§ **Exercise goal**
Exclude the pictures, then copy word for word the lines running from the beginning of the records through the line with "1. **New Post".

*****

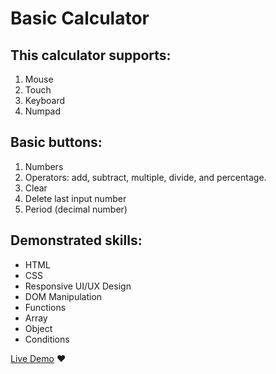 # Basic Calculator

## This calculator supports:

1. Mouse
2. Touch
3. Keyboard
4. Numpad

## Basic buttons:

1. Numbers
2. Operators: add, subtract, multiple, divide, and percentage.
3. Clear
4. Delete last input number
5. Period (decimal number)

## Demonstrated skills:

- HTML
- CSS
- Responsive UI/UX Design
- DOM Manipulation
- Functions
- Array
- Object
- Conditions

[Live Demo]((https://zacharytruong.github.io/portfolio/calculator/)) ❤️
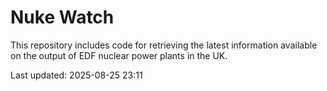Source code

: # Nuke Watch

This repository includes code for retrieving the latest information available on the output of EDF nuclear power plants in the UK.

Last updated: 2025-08-25 23:11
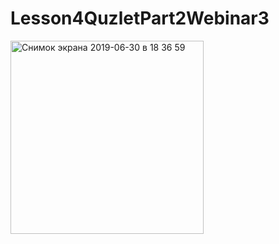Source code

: # Lesson4QuzletPart2Webinar3
<img width="309" alt="Снимок экрана 2019-06-30 в 18 36 59" src="https://user-images.githubusercontent.com/39993452/60634912-54a25e00-9dd6-11e9-8b7b-41e7abd95d69.png">
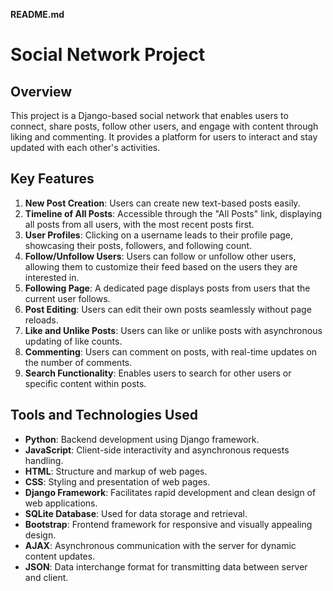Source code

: **README.md**

# Social Network Project

## Overview
This project is a Django-based social network that enables users to connect, share posts, follow other users, and engage with content through liking and commenting. It provides a platform for users to interact and stay updated with each other's activities.

## Key Features
1. **New Post Creation**: Users can create new text-based posts easily.
2. **Timeline of All Posts**: Accessible through the "All Posts" link, displaying all posts from all users, with the most recent posts first.
3. **User Profiles**: Clicking on a username leads to their profile page, showcasing their posts, followers, and following count.
4. **Follow/Unfollow Users**: Users can follow or unfollow other users, allowing them to customize their feed based on the users they are interested in.
5. **Following Page**: A dedicated page displays posts from users that the current user follows.
6. **Post Editing**: Users can edit their own posts seamlessly without page reloads.
7. **Like and Unlike Posts**: Users can like or unlike posts with asynchronous updating of like counts.
8. **Commenting**: Users can comment on posts, with real-time updates on the number of comments.
9. **Search Functionality**: Enables users to search for other users or specific content within posts.

## Tools and Technologies Used
- **Python**: Backend development using Django framework.
- **JavaScript**: Client-side interactivity and asynchronous requests handling.
- **HTML**: Structure and markup of web pages.
- **CSS**: Styling and presentation of web pages.
- **Django Framework**: Facilitates rapid development and clean design of web applications.
- **SQLite Database**: Used for data storage and retrieval.
- **Bootstrap**: Frontend framework for responsive and visually appealing design.
- **AJAX**: Asynchronous communication with the server for dynamic content updates.
- **JSON**: Data interchange format for transmitting data between server and client.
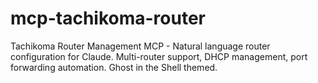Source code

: # mcp-tachikoma-router
Tachikoma Router Management MCP - Natural language router configuration for Claude. Multi-router support, DHCP management, port forwarding automation. Ghost in the Shell themed.
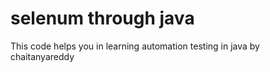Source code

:# selenum through java
This code helps you in learning automation testing in java by chaitanyareddy
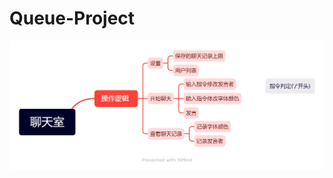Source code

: # Queue-Project

![avatar](https://github.com/NianGuu/Queue-Project/blob/main/%E8%81%8A%E5%A4%A9%E5%AE%A4.png)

*****

§ **Result of this exercise**
 # Basic Calculator

## This calculator supports:

1. Mouse
2. Touch
3. Keyboard
4. Numpad

## Basic buttons:

1. Numbers
2. Operators: add, subtract, multiple, divide, and percentage.
3. Clear
4. Delete last input number
5. Period (decimal number)

## Demonstrated skills:

- HTML
- CSS
- Responsive UI/UX Design
- DOM Manipulation
- Functions
- Array
- Object
- Conditions

[Live Demo]((https://zacharytruong.github.io/portfolio/calculator/)) ❤️
Source code

: # Nuke Watch

This repository includes code for retrieving the latest information available on the output of EDF nuclear power plants in the UK.

Last updated: 2025-08-25 23:11
Source code

: # Lesson4QuzletPart2Webinar3
<img width="309" alt="Снимок экрана 2019-06-30 в 18 36 59" src="https://user-images.githubusercontent.com/39993452/60634912-54a25e00-9dd6-11e9-8b7b-41e7abd95d69.png">
Source code

: **README.md**

# Social Network Project

## Overview
This project is a Django-based social network that enables users to connect, share posts, follow other users, and engage with content through liking and commenting. It provides a platform for users to interact and stay updated with each other's activities.

## Key Features
1. **New Post Creation**: Users can create new text-based posts easily.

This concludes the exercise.